#### What you are asked to do:
How many lines in the records below contain the word "other"? Reply with the number alone.
BEGIN Given entries
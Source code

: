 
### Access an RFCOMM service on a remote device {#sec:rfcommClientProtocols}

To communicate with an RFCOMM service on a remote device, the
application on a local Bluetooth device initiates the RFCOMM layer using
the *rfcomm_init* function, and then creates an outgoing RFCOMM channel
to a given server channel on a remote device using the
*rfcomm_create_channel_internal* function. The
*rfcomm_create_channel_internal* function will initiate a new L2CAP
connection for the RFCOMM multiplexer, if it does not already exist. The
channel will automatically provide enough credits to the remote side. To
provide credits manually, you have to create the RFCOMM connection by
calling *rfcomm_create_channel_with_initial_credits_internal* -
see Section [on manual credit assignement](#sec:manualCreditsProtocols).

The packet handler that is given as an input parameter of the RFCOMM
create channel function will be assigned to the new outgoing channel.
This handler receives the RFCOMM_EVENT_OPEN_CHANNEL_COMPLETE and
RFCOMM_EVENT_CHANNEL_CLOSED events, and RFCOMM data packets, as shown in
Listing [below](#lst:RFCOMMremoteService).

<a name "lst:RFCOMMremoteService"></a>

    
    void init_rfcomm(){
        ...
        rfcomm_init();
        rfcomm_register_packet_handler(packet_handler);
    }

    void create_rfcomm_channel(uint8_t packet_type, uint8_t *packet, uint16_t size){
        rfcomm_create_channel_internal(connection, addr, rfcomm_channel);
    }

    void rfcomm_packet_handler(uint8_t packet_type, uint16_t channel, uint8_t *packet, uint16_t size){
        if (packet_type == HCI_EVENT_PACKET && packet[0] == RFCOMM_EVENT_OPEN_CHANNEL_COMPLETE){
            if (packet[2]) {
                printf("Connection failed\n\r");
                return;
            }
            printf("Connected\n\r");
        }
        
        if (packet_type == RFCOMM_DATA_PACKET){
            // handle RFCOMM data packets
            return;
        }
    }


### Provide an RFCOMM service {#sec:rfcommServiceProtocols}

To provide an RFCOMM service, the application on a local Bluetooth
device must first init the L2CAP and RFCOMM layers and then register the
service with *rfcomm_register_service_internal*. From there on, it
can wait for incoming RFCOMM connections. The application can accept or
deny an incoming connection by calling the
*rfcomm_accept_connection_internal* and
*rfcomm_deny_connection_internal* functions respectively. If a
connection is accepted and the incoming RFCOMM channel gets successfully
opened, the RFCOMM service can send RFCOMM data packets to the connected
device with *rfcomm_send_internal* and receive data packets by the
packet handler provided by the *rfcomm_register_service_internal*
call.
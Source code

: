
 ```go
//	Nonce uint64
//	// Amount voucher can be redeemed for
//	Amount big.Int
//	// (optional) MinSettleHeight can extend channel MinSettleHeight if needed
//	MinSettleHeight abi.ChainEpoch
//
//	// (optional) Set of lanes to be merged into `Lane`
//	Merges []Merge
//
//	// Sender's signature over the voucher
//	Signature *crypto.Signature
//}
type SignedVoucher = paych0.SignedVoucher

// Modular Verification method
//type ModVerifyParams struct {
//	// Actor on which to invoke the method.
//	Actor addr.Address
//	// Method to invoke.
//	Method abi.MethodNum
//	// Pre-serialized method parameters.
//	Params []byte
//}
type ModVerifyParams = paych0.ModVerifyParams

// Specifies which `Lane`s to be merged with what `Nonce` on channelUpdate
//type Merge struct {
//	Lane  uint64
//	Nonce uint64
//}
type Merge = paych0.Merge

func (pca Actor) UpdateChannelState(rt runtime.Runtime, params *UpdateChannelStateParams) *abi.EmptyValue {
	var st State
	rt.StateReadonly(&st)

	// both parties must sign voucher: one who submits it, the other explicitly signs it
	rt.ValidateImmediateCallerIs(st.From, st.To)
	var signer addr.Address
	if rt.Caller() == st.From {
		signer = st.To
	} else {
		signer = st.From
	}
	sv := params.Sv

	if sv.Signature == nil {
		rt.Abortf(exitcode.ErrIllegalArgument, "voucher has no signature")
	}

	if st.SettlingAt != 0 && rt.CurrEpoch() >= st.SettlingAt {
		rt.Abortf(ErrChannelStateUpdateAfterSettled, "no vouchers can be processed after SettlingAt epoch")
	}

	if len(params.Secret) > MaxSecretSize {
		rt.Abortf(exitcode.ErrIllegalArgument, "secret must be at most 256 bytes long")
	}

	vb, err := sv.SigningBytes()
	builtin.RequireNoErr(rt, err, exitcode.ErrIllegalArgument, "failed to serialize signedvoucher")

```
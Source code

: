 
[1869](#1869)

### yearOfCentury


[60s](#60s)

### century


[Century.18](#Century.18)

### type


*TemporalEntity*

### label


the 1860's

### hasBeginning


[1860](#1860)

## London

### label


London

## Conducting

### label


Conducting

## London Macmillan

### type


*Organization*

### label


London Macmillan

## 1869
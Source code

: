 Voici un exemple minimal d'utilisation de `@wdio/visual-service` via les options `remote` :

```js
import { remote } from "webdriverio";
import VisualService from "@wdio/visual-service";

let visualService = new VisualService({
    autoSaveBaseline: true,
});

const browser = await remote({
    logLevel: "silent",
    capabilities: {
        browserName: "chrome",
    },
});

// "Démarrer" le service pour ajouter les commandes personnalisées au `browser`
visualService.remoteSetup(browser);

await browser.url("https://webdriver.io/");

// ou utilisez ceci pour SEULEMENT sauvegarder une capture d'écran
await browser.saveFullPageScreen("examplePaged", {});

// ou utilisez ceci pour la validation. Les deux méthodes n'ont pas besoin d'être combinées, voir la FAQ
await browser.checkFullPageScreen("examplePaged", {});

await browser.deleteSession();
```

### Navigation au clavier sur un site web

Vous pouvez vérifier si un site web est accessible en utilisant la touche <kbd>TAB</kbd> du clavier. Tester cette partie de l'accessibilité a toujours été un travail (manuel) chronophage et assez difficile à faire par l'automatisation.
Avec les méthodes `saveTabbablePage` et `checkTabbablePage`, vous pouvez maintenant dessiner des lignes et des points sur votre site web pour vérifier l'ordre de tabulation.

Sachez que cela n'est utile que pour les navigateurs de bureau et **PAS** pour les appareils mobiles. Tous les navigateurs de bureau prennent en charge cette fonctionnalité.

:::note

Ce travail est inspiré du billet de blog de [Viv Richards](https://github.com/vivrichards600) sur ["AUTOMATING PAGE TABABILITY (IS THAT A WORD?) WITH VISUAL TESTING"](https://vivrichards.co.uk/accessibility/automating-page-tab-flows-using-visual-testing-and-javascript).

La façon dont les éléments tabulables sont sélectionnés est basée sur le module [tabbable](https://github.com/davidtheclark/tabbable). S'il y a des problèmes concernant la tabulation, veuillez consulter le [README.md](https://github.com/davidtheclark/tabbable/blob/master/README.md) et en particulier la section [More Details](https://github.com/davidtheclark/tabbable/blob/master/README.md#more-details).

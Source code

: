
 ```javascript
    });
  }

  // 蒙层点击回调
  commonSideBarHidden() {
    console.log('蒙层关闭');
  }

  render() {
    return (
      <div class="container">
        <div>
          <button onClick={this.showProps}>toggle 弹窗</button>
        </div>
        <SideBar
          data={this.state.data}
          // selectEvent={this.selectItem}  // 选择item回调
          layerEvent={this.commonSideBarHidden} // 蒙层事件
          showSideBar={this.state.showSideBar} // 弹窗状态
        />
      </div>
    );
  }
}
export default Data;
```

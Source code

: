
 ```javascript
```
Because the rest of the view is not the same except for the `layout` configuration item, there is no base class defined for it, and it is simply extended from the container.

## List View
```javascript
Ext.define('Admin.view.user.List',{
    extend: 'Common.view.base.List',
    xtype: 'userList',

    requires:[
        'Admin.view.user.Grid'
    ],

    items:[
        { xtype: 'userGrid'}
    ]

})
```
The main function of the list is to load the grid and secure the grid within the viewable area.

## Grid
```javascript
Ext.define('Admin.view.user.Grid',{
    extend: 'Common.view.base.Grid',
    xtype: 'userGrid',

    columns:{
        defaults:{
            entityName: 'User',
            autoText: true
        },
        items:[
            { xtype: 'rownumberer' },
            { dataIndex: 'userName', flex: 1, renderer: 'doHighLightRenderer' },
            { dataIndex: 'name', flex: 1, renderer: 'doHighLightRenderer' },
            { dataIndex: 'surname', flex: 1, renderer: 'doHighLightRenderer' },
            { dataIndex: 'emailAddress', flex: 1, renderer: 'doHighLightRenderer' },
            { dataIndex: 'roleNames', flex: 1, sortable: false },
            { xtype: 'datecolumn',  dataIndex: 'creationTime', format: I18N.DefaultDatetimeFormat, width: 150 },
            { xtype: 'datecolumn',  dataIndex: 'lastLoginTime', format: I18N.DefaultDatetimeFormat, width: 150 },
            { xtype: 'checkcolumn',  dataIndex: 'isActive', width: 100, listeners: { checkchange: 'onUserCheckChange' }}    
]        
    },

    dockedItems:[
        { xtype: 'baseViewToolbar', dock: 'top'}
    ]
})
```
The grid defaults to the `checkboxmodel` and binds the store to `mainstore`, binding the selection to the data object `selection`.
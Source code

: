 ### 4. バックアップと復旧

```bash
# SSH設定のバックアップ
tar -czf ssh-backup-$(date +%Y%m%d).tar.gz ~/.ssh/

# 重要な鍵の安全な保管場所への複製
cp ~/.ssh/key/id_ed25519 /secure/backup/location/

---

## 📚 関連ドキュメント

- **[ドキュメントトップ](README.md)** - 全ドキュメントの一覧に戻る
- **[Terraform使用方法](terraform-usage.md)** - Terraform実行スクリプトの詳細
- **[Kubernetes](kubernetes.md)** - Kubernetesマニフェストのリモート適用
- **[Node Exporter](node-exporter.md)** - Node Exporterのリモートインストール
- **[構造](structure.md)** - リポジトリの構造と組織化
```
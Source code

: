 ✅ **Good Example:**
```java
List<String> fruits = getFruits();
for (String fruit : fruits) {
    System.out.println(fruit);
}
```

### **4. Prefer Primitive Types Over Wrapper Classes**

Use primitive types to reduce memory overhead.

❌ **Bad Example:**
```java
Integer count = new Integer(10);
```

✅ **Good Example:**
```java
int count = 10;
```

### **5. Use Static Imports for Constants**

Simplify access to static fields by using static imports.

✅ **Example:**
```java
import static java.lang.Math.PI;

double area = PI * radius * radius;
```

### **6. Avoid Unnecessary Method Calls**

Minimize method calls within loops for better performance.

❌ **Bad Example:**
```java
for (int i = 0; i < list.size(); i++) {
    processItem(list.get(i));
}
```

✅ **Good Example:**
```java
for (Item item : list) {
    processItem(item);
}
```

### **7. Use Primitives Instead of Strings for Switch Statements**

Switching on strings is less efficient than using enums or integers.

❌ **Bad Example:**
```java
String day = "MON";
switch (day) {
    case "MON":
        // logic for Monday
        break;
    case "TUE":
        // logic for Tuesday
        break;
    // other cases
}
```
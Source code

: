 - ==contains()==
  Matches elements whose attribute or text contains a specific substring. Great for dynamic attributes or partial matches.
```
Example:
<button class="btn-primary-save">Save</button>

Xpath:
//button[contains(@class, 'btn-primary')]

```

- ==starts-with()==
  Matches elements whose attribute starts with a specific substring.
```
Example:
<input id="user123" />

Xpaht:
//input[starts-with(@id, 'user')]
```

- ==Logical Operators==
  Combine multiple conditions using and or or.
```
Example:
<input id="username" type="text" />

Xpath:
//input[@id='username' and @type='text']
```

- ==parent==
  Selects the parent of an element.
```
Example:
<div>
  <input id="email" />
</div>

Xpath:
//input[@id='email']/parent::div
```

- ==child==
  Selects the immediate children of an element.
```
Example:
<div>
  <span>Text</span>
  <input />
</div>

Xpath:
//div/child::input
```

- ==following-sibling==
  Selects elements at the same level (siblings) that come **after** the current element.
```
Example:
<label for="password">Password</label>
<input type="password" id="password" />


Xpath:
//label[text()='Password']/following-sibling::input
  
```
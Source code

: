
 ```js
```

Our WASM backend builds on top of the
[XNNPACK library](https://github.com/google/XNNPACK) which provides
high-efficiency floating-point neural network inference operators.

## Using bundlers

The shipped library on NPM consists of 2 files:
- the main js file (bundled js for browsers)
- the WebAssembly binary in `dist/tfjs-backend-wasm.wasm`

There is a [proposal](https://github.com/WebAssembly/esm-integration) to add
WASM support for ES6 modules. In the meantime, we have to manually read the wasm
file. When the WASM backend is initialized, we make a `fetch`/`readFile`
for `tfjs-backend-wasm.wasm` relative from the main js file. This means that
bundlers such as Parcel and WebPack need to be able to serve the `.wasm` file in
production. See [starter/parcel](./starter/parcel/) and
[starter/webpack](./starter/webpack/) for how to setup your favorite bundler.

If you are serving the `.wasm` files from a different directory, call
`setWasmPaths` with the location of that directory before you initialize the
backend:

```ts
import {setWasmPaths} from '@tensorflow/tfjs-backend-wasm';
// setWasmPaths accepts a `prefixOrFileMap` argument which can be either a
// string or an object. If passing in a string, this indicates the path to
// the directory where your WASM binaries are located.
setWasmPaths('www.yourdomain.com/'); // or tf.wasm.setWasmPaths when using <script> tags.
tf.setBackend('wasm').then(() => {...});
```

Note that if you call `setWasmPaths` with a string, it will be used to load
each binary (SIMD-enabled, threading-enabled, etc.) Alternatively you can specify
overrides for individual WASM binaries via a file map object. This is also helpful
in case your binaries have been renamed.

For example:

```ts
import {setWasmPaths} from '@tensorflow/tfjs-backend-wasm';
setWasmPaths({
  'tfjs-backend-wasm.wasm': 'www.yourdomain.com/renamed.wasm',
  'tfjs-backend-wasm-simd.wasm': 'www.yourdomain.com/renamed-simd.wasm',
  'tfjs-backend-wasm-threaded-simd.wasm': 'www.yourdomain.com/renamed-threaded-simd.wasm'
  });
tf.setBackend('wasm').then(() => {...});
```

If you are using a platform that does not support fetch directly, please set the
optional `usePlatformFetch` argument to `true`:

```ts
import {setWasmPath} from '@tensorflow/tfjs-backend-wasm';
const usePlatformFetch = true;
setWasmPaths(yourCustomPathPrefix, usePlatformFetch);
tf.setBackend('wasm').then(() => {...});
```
END Given entries
#### Solution for this task:
2